═════ RECORDS TO USE

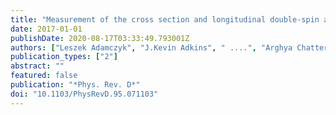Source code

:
 ```yaml
---
title: "Measurement of the cross section and longitudinal double-spin asymmetry for di-jet production in polarized $pp$ collisions at $sqrts$ = 200 GeV"
date: 2017-01-01
publishDate: 2020-08-17T03:33:49.793001Z
authors: ["Leszek Adamczyk", "J.Kevin Adkins", " ....", "Arghya Chatterjee", "others [STAR Collaboration]"]
publication_types: ["2"]
abstract: ""
featured: false
publication: "*Phys. Rev. D*"
doi: "10.1103/PhysRevD.95.071103"
---
```


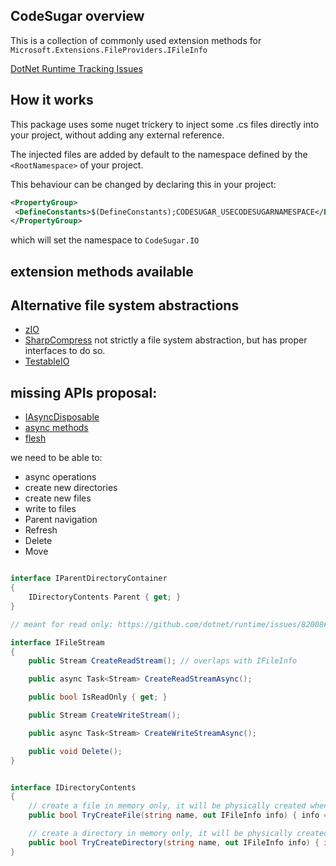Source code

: 
## CodeSugar overview

This is a collection of commonly used extension methods for `Microsoft.Extensions.FileProviders.IFileInfo`

[DotNet Runtime Tracking Issues](https://github.com/dotnet/runtime/issues?q=is%3Aissue+is%3Aopen+fileproviders+label%3Aarea-Extensions-FileSystem)

## How it works

This package uses some nuget trickery to inject some .cs files directly into your project, without adding any external reference.

The injected files are added by default to the namespace defined by the `<RootNamespace>` of your project.

This behaviour can be changed by declaring this in your project:

```xml
<PropertyGroup>
 <DefineConstants>$(DefineConstants);CODESUGAR_USECODESUGARNAMESPACE</DefineConstants>
</PropertyGroup>
```

which will set the namespace to `CodeSugar.IO`

## extension methods available


## Alternative file system abstractions

- [zIO](https://github.com/xoofx/zio)
- [SharpCompress](https://github.com/adamhathcock/sharpcompress) not strictly a file system abstraction, but has proper interfaces to do so.
- [TestableIO](https://github.com/TestableIO/System.IO.Abstractions)


## missing APIs proposal:

- [IAsyncDisposable](https://github.com/dotnet/runtime/issues/44673)
- [async methods](https://github.com/dotnet/runtime/issues/37590)
- [flesh](https://github.com/dotnet/runtime/issues/82008)

we need to be able to:
- async operations
- create new directories
- create new files
- write to files
- Parent navigation
- Refresh
- Delete
- Move

```c#

interface IParentDirectoryContainer
{
    IDirectoryContents Parent { get; }
}

// meant for read only: https://github.com/dotnet/runtime/issues/82008#issuecomment-1426967449

interface IFileStream
{
    public Stream CreateReadStream(); // overlaps with IFileInfo

    public async Task<Stream> CreateReadStreamAsync();

    public bool IsReadOnly { get; }

    public Stream CreateWriteStream();

    public async Task<Stream> CreateWriteStreamAsync();    

    public void Delete();
}


interface IDirectoryContents
{
    // create a file in memory only, it will be physically created when a write stream is opened
    public bool TryCreateFile(string name, out IFileInfo info) { info = null; return false; }

    // create a directory in memory only, it will be physically created when content is added to it
    public bool TryCreateDirectory(string name, out IFileInfo info) { info = null; return false; }
}
```



	

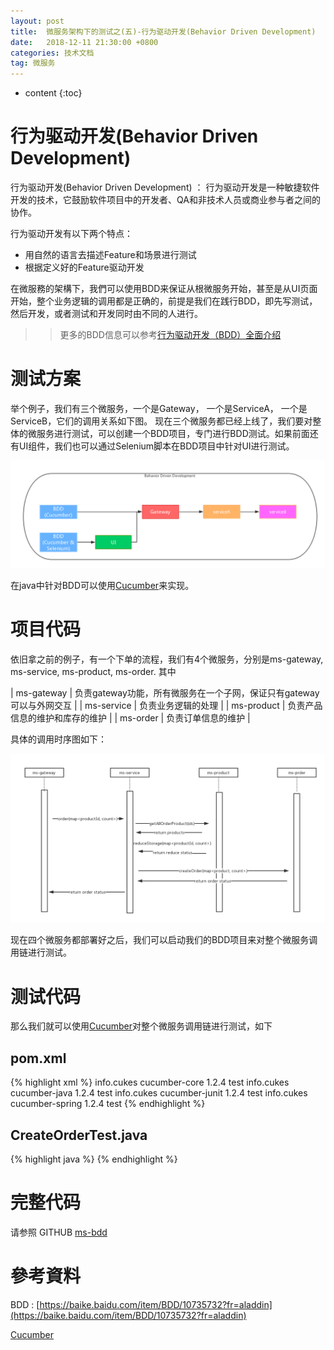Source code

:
 ```yaml
---
layout: post
title:  微服务架构下的测试之(五)-行为驱动开发(Behavior Driven Development)
date:   2018-12-11 21:30:00 +0800
categories: 技术文档
tag: 微服务
---
```


* content
{:toc}


行为驱动开发(Behavior Driven Development)
=============

行为驱动开发(Behavior Driven Development) ： 行为驱动开发是一种敏捷软件开发的技术，它鼓励软件项目中的开发者、QA和非技术人员或商业参与者之间的协作。

行为驱动开发有以下两个特点：

+ 用自然的语言去描述Feature和场景进行测试
+ 根据定义好的Feature驱动开发

在微服務的架構下，我們可以使用BDD来保证从根微服务开始，甚至是从UI页面开始，整个业务逻辑的调用都是正确的，前提是我们在践行BDD，即先写测试，然后开发，或者测试和开发同时由不同的人进行。

>> 更多的BDD信息可以参考[行为驱动开发（BDD）全面介绍](https://blog.csdn.net/winteroak/article/details/81585299)


测试方案
=============

举个例子，我们有三个微服务，一个是Gateway， 一个是ServiceA， 一个是ServiceB，它们的调用关系如下图。 现在三个微服务都已经上线了，我们要对整体的微服务进行测试，可以创建一个BDD项目，专门进行BDD测试。如果前面还有UI组件，我们也可以通过Selenium脚本在BDD项目中针对UI进行测试。

![](/images/blog/micro-service/08-bdd/01-bdd.png)

在java中针对BDD可以使用[Cucumber](https://cucumber.io/)来实现。


项目代码
=============

依旧拿之前的例子，有一个下单的流程，我们有4个微服务，分别是ms-gateway, ms-service, ms-product, ms-order. 其中

| ms-gateway | 负责gateway功能，所有微服务在一个子网，保证只有gateway可以与外网交互 |
| ms-service | 负责业务逻辑的处理 |
| ms-product | 负责产品信息的维护和库存的维护 |
| ms-order   | 负责订单信息的维护 |

具体的调用时序图如下：

![](/images/blog/micro-service/07-integration-test/02-order-project.png)

现在四个微服务都部署好之后，我们可以启动我们的BDD项目来对整个微服务调用链进行测试。


测试代码
=============

那么我们就可以使用[Cucumber](https://cucumber.io/)对整个微服务调用链进行测试，如下

pom.xml
-------------

{% highlight xml %}
<dependency>
	<groupId>info.cukes</groupId>
	<artifactId>cucumber-core</artifactId>
	<version>1.2.4</version>
	<scope>test</scope>
</dependency>
<dependency>
	<groupId>info.cukes</groupId>
	<artifactId>cucumber-java</artifactId>
	<version>1.2.4</version>
	<scope>test</scope>
</dependency>
<dependency>
	<groupId>info.cukes</groupId>
	<artifactId>cucumber-junit</artifactId>
	<version>1.2.4</version>
	<scope>test</scope>
</dependency>
<dependency>
	<groupId>info.cukes</groupId>
	<artifactId>cucumber-spring</artifactId>
	<version>1.2.4</version>
	<scope>test</scope>
</dependency>
{% endhighlight %}

CreateOrderTest.java
-------------

{% highlight java %}
{% endhighlight %}


完整代码
=============

请参照 GITHUB [ms-bdd](https://github.com/luoyan35714/TestInMicroServices/tree/master/ms-bdd)

參考資料
=============

BDD : [https://baike.baidu.com/item/BDD/10735732?fr=aladdin](https://baike.baidu.com/item/BDD/10735732?fr=aladdin)

[Cucumber](https://cucumber.io/)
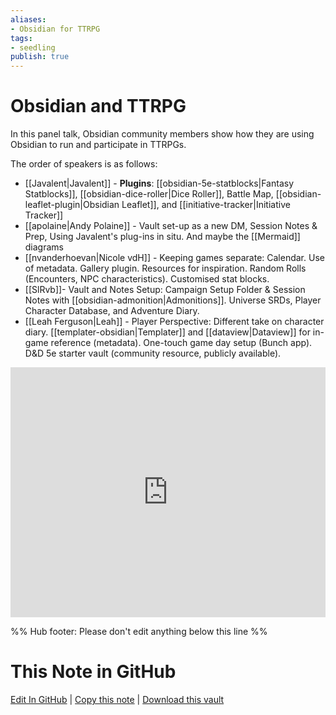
 ```yaml
---
aliases: 
- Obsidian for TTRPG
tags:
- seedling
publish: true
---
```


# Obsidian and TTRPG

In this panel talk, Obsidian community members show how they are using Obsidian to run and participate in TTRPGs.

The order of speakers is as follows:

- [[Javalent|Javalent]] - **Plugins**: [[obsidian-5e-statblocks|Fantasy Statblocks]], [[obsidian-dice-roller|Dice Roller]], Battle Map, [[obsidian-leaflet-plugin|Obsidian Leaflet]], and [[initiative-tracker|Initiative Tracker]]
- [[apolaine|Andy Polaine]] - Vault set-up as a new DM, Session Notes & Prep, Using Javalent's plug-ins in situ. And maybe the [[Mermaid]] diagrams
- [[nvanderhoevan|Nicole vdH]] - Keeping games separate: Calendar. Use of metadata. Gallery plugin. Resources for inspiration. Random Rolls (Encounters, NPC characteristics). Customised stat blocks.
- [[SlRvb]]- Vault and Notes Setup: Campaign Setup Folder & Session Notes with [[obsidian-admonition|Admonitions]]. Universe SRDs, Player Character Database, and Adventure Diary.
- [[Leah Ferguson|Leah]] - Player Perspective: Different take on character diary. [[templater-obsidian|Templater]] and [[dataview|Dataview]] for in-game reference (metadata). One-touch game day setup (Bunch app). D&D 5e starter vault (community resource, publicly available).



<iframe width="100%" height="400px" src="https://www.youtube.com/embed/Ovqu_1aW3Sw" title="YouTube video player" frameborder="0" allow="accelerometer; autoplay; clipboard-write; encrypted-media; gyroscope; picture-in-picture" allowfullscreen></iframe>

%% Hub footer: Please don't edit anything below this line %%

# This Note in GitHub

<span class="git-footer">[Edit In GitHub](https://github.dev/obsidian-community/obsidian-hub/blob/main/04%20-%20Guides%2C%20Workflows%2C%20%26%20Courses/Community%20Talks/Obsidian%20and%20TTRPG.md "git-hub-edit-note") | [Copy this note](https://raw.githubusercontent.com/obsidian-community/obsidian-hub/main/04%20-%20Guides%2C%20Workflows%2C%20%26%20Courses/Community%20Talks/Obsidian%20and%20TTRPG.md "git-hub-copy-note") | [Download this vault](https://github.com/obsidian-community/obsidian-hub/archive/refs/heads/main.zip "git-hub-download-vault") </span>
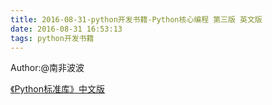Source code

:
 ```yaml
---
title: 2016-08-31-python开发书籍-Python核心编程 第三版 英文版
date: 2016-08-31 16:53:13
tags: python开发书籍
---
```

Author:@南非波波

[《Python标准库》中文版](http://blog.songqingbo.cn/pdf/python/《Python标准库》中文版.pdf "《Python标准库》中文版.pdf")
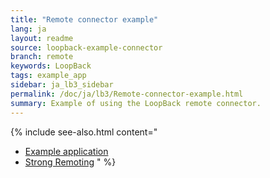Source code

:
 ```yaml
---
title: "Remote connector example"
lang: ja
layout: readme
source: loopback-example-connector
branch: remote
keywords: LoopBack
tags: example_app
sidebar: ja_lb3_sidebar
permalink: /doc/ja/lb3/Remote-connector-example.html
summary: Example of using the LoopBack remote connector.
---
```

{% include see-also.html content="
- [Example application](Remote-connector-example.html)
- [Strong Remoting](Strong-Remoting.html)
" %}
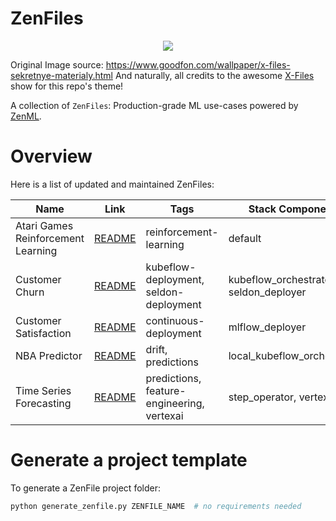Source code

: # ZenFiles

<div align="center">
    <img src="_assets/zenfiles.png">
</div>

Original Image source: https://www.goodfon.com/wallpaper/x-files-sekretnye-materialy.html
And naturally, all credits to the awesome [X-Files](https://en.wikipedia.org/wiki/The_X-Files) show for this repo's theme!

A collection of `ZenFiles`: Production-grade ML use-cases powered by [ZenML](https://zenml.io/zenml-io/zenml).

# Overview

Here is a list of updated and maintained ZenFiles:

| Name                               | Link                            | Tags                                       | Stack Components                       |
| ---------------------------------- | ------------------------------- | ------------------------------------------ | -------------------------------------- |
| Atari Games Reinforcement Learning | [README](atari-game-play)       | reinforcement-learning                     | default                                |
| Customer Churn                     | [README](customer-churn)        | kubeflow-deployment, seldon-deployment     | kubeflow_orchestrator, seldon_deployer |
| Customer Satisfaction              | [README](customer-satisfaction) | continuous-deployment                      | mlflow_deployer                        |
| NBA Predictor                      | [README](nba-pipeline)          | drift, predictions                         | local_kubeflow_orchestrator            |
| Time Series Forecasting            | [README](time-series-forecast)  | predictions, feature-engineering, vertexai | step_operator, vertex_stack |

# Generate a project template

To generate a ZenFile project folder:

```python
python generate_zenfile.py ZENFILE_NAME  # no requirements needed
```
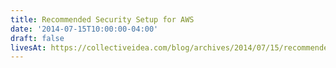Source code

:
 ```yaml
---
title: Recommended Security Setup for AWS
date: '2014-07-15T10:00:00-04:00'
draft: false
livesAt: https://collectiveidea.com/blog/archives/2014/07/15/recommended-security-setup-for-aws
---
```

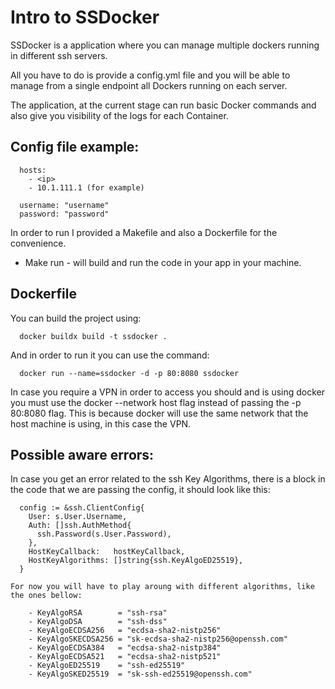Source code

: # Intro to SSDocker

SSDocker is a application where you can manage multiple dockers running in different ssh servers.

All you have to do is provide a config.yml file and you will be able to manage from a single endpoint all Dockers running on each server.

The application, at the current stage can run basic Docker commands and also give you visibility of the logs for each Container.

## Config file example:

```
  hosts:
    - <ip>
    - 10.1.111.1 (for example)

  username: "username"
  password: "password"
```

In order to run I provided a Makefile and also a Dockerfile for the convenience.

  - Make run - will build and run the code in your app in your machine.

## Dockerfile

You can build the project using: 

```
  docker buildx build -t ssdocker .
```

And in order to run it you can use the command: 

```
  docker run --name=ssdocker -d -p 80:8080 ssdocker
```

In case you require a VPN in order to access you should and is using docker you must use the docker --network host flag instead of passing the -p 80:8080 flag. This is because docker will use the same network that the host machine is using, in this case the VPN.

## Possible aware errors:

In case you get an error related to the ssh Key Algorithms, there is a block in the code that we are passing the config, it should look like this: 

``` golang
  config := &ssh.ClientConfig{
    User: s.User.Username,
    Auth: []ssh.AuthMethod{
      ssh.Password(s.User.Password),
    },
    HostKeyCallback:   hostKeyCallback,
    HostKeyAlgorithms: []string{ssh.KeyAlgoED25519},
  }

For now you will have to play aroung with different algorithms, like the ones bellow: 

	- KeyAlgoRSA        = "ssh-rsa"
	- KeyAlgoDSA        = "ssh-dss"
	- KeyAlgoECDSA256   = "ecdsa-sha2-nistp256"
	- KeyAlgoSKECDSA256 = "sk-ecdsa-sha2-nistp256@openssh.com"
	- KeyAlgoECDSA384   = "ecdsa-sha2-nistp384"
	- KeyAlgoECDSA521   = "ecdsa-sha2-nistp521"
	- KeyAlgoED25519    = "ssh-ed25519"
	- KeyAlgoSKED25519  = "sk-ssh-ed25519@openssh.com"

```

══════════

• EXERCISE OBJECTIVE
The string to find is "return"; copy every line of the listing that has it.

• EXERCISE RESULT
    public bool TryCreateFile(string name, out IFileInfo info) { info = null; return false; }
    public bool TryCreateDirectory(string name, out IFileInfo info) { info = null; return false; }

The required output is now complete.